> **Description of the task**
Once the line containing "30 min | Unknown | ℹ️ |" is located, output it and every line after it through the end of the records, exactly as written and nothing else.

** Dataset entries follows **

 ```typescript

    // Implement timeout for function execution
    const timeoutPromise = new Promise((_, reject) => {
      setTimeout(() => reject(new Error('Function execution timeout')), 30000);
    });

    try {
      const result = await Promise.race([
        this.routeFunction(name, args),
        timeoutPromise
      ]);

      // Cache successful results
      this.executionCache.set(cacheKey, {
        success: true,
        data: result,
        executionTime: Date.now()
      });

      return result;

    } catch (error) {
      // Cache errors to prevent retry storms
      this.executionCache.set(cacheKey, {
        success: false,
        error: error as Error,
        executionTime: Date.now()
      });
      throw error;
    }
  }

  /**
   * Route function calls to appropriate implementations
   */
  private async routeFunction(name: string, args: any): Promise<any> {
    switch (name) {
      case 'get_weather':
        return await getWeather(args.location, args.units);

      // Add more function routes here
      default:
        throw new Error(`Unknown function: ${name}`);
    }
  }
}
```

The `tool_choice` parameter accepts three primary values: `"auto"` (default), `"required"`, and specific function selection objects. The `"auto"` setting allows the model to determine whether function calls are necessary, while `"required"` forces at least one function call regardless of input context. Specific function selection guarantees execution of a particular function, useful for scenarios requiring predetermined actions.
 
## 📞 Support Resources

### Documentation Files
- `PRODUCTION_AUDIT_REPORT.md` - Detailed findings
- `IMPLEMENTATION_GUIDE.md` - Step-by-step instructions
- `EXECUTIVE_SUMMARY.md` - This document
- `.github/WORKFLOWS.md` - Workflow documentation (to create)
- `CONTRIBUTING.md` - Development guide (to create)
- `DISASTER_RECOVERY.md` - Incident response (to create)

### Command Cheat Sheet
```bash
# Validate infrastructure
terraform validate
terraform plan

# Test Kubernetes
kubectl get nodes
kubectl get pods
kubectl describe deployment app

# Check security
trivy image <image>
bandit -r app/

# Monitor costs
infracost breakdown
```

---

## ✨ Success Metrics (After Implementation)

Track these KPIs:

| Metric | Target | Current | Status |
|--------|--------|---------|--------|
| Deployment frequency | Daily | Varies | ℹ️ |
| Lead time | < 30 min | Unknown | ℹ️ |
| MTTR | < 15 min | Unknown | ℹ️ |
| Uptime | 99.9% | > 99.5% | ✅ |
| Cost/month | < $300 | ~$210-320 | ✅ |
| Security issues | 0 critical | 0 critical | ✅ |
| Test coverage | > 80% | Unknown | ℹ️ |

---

** End of Dataset entries **

> **Solution to the problem**
| Lead time | < 30 min | Unknown | ℹ️ |
| MTTR | < 15 min | Unknown | ℹ️ |
| Uptime | 99.9% | > 99.5% | ✅ |
| Cost/month | < $300 | ~$210-320 | ✅ |
| Security issues | 0 critical | 0 critical | ✅ |
| Test coverage | > 80% | Unknown | ℹ️ |

---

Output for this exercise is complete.